Yu Tianwei, Ye Hui, Sun Wei, Li Ker-Chau, Chen Zugen, Jacobs Sharoni, Bailey Dione K, Wong David T, Zhou Xiaofeng
Department of Biostatistics, Rollins School of Public Health, Emory University, Atlanta, GA, USA.
BMC Bioinformatics. 2007 May 3;8:145. doi: 10.1186/1471-2105-8-145.
DNA copy number aberration (CNA) is one of the key characteristics of cancer cells. Recent studies demonstrated the feasibility of utilizing high density single nucleotide polymorphism (SNP) genotyping arrays to detect CNA. Compared with the two-color array-based comparative genomic hybridization (array-CGH), the SNP arrays offer much higher probe density and lower signal-to-noise ratio at the single SNP level. To accurately identify small segments of CNA from SNP array data, segmentation methods that are sensitive to CNA while resistant to noise are required.
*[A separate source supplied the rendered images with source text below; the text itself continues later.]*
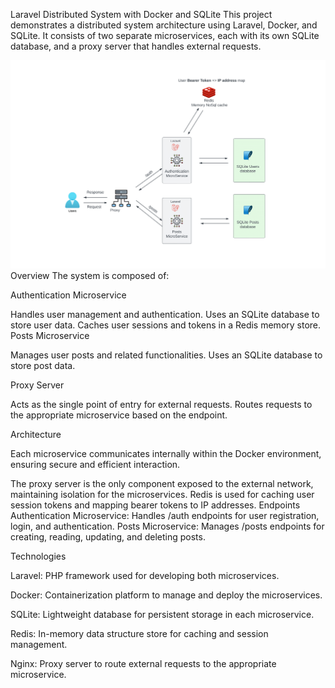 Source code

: Laravel Distributed System with Docker and SQLite
This project demonstrates a distributed system architecture using Laravel, Docker, and SQLite. It consists of two separate microservices, each with its own SQLite database, and a proxy server that handles external requests.

 ![Infrastructure](https://github.com/ademileart/distributed-systems-laravel/blob/main/infrastructure-1.png?raw=true)
Overview
The system is composed of:

Authentication Microservice

Handles user management and authentication.
Uses an SQLite database to store user data.
Caches user sessions and tokens in a Redis memory store.
Posts Microservice

Manages user posts and related functionalities.
Uses an SQLite database to store post data.

Proxy Server

Acts as the single point of entry for external requests.
Routes requests to the appropriate microservice based on the endpoint.

Architecture

Each microservice communicates internally within the Docker environment, ensuring secure and efficient interaction.

The proxy server is the only component exposed to the external network, maintaining isolation for the microservices.
Redis is used for caching user session tokens and mapping bearer tokens to IP addresses.
Endpoints
Authentication Microservice: Handles /auth endpoints for user registration, login, and authentication.
Posts Microservice: Manages /posts endpoints for creating, reading, updating, and deleting posts.

Technologies


Laravel: PHP framework used for developing both microservices.

Docker: Containerization platform to manage and deploy the microservices.

SQLite: Lightweight database for persistent storage in each microservice.

Redis: In-memory data structure store for caching and session management.

Nginx: Proxy server to route external requests to the appropriate microservice.
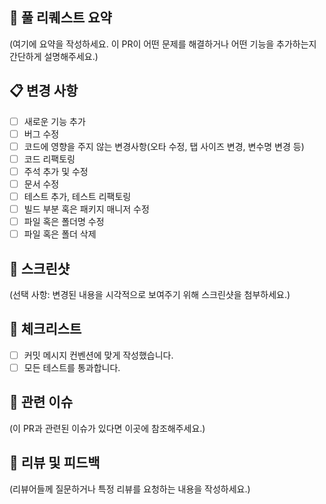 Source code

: ## 🚀 풀 리퀘스트 요약

(여기에 요약을 작성하세요. 이 PR이 어떤 문제를 해결하거나 어떤 기능을 추가하는지 간단하게 설명해주세요.)

## 📋 변경 사항

- [ ] 새로운 기능 추가
- [ ] 버그 수정
- [ ] 코드에 영향을 주지 않는 변경사항(오타 수정, 탭 사이즈 변경, 변수명 변경 등)
- [ ] 코드 리팩토링
- [ ] 주석 추가 및 수정
- [ ] 문서 수정
- [ ] 테스트 추가, 테스트 리팩토링
- [ ] 빌드 부분 혹은 패키지 매니저 수정
- [ ] 파일 혹은 폴더명 수정
- [ ] 파일 혹은 폴더 삭제

## 📸 스크린샷

(선택 사항: 변경된 내용을 시각적으로 보여주기 위해 스크린샷을 첨부하세요.)

## 📌 체크리스트

- [ ] 커밋 메시지 컨벤션에 맞게 작성했습니다.
- [ ] 모든 테스트를 통과합니다.

## 📎 관련 이슈

(이 PR과 관련된 이슈가 있다면 이곳에 참조해주세요.)

## 🙌 리뷰 및 피드백

(리뷰어들께 질문하거나 특정 리뷰를 요청하는 내용을 작성하세요.) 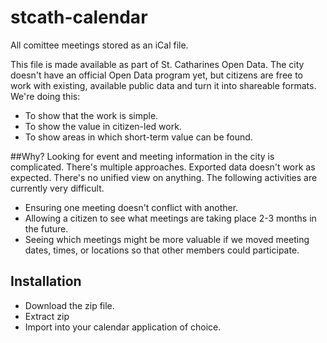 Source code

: # stcath-calendar
All comittee meetings stored as an iCal file.

This file is made available as part of St. Catharines Open Data. The city doesn't have an official Open Data program yet, but citizens are free to work with existing, available public data and turn it into shareable formats. We're doing this:

* To show that the work is simple.
* To show the value in citizen-led work.
* To show areas in which short-term value can be found.

##Why?
Looking for event and meeting information in the city is complicated. There's multiple approaches. Exported data doesn't work as expected. There's no unified view on anything. The following activities are currently very difficult.

* Ensuring one meeting doesn't conflict with another.
* Allowing a citizen to see what meetings are taking place 2-3 months in the future.
* Seeing which meetings might be more valuable if we moved meeting dates, times, or locations so that other members could participate.

## Installation
* Download the zip file.
* Extract zip
* Import into your calendar application of choice. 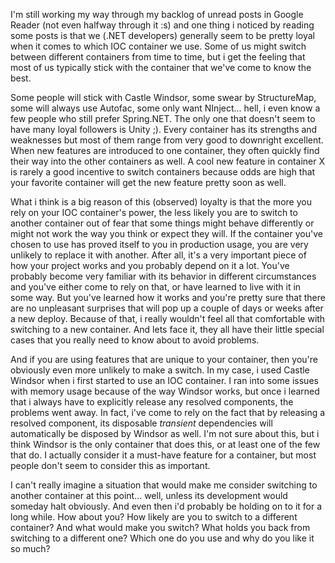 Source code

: I'm still working my way through my backlog of unread posts in Google Reader (not even halfway through it :s) and one thing i noticed by reading some posts is that we (.NET developers) generally seem to be pretty loyal when it comes to which IOC container we use.  Some of us might switch between different containers from time to time, but i get the feeling that most of us typically stick with the container that we've come to know the best.

Some people will stick with Castle Windsor, some swear by StructureMap, some will always use Autofac, some only want NInject... hell, i even know a few people who still prefer Spring.NET.  The only one that doesn't seem to have many loyal followers is Unity ;).  Every container has its strengths and weaknesses but most of them range from very good to downright excellent.  When new features are introduced to one container, they often quickly find their way into the other containers as well.  A cool new feature in container X is rarely a good incentive to switch containers because odds are high that your favorite container will get the new feature pretty soon as well.

What i think is a big reason of this (observed) loyalty is that the more you rely on your IOC container's power, the less likely you are to switch to another container out of fear that some things might behave differently or might not work the way you think or expect they will.  If the container you've chosen to use has proved itself to you in production usage, you are very unlikely to replace it with another.  After all, it's a very important piece of how your project works and you probably depend on it a lot.  You've probably become very familiar with its behavior in different circumstances and you've either come to rely on that, or have learned to live with it in some way.  But you've learned how it works and you're pretty sure that there are no unpleasant surprises that will pop up a couple of days or weeks after a new deploy.  Because of that, i really wouldn't feel all that comfortable with switching to a new container.  And lets face it, they all have their little special cases that you really need to know about to avoid problems.

And if you are using features that are unique to your container, then you're obviously even more unlikely to make a switch.  In my case, i used Castle Windsor when i first started to use an IOC container.  I ran into some issues with memory usage because of the way Windsor works, but once i learned that i always have to explicitly release any resolved components, the problems went away.  In fact, i've come to rely on the fact that by releasing a resolved component, its disposable <em>transient</em> dependencies will automatically be disposed by Windsor as well.  I'm not sure about this, but i think Windsor is the only container that does this, or at least one of the few that do.  I actually consider it a must-have feature for a container, but most people don't seem to consider this as important.

I can't really imagine a situation that would make me consider switching to another container at this point... well, unless its development would someday halt obviously.  And even then i'd probably be holding on to it for a long while.  How about you?  How likely are you to switch to a different container?  And what would make you switch?  What holds you back from switching to a different one?  Which one do you use and why do you like it so much?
We have developed a highly sensitive algorithm for the edge detection of copy number data which is especially suitable for the SNP array-based copy number data. The method consists of an over-sensitive edge-detection step and a test-based forward-backward edge selection step.
Using simulations constructed from real experimental data, the method shows high sensitivity and specificity in detecting small copy number changes in focused regions. The method is implemented in an R package FASeg, which includes data processing and visualization utilities, as well as libraries for processing Affymetrix SNP array data.
DNA拷贝数畸变(CNA)是癌细胞的关键特征之一。最近的研究证明了利用高密度单核苷酸多态性(SNP)基因分型阵列检测CNA的可行性。与基于双色阵列的比较基因组杂交(array-CGH)相比,SNP阵列在单个SNP水平上提供了更高的探针密度和更低的信噪比。为了从SNP阵列数据中准确识别CNA的小片段,需要对CNA敏感且抗噪声的分割方法。
我们开发了一种高度敏感的算法,用于拷贝数数据的边缘检测,特别适用于基于SNP阵列的拷贝数数据。该方法包括一个过度敏感的边缘检测步骤和一个基于测试的前后边缘选择步骤。
使用从真实实验数据构建的模拟,该方法在检测聚焦区域的小拷贝数变化方面显示出高灵敏度和特异性。该方法在R包FASeg中实现,该包包括数据处理和可视化实用程序,以及用于处理Affymetrix SNP阵列数据的库。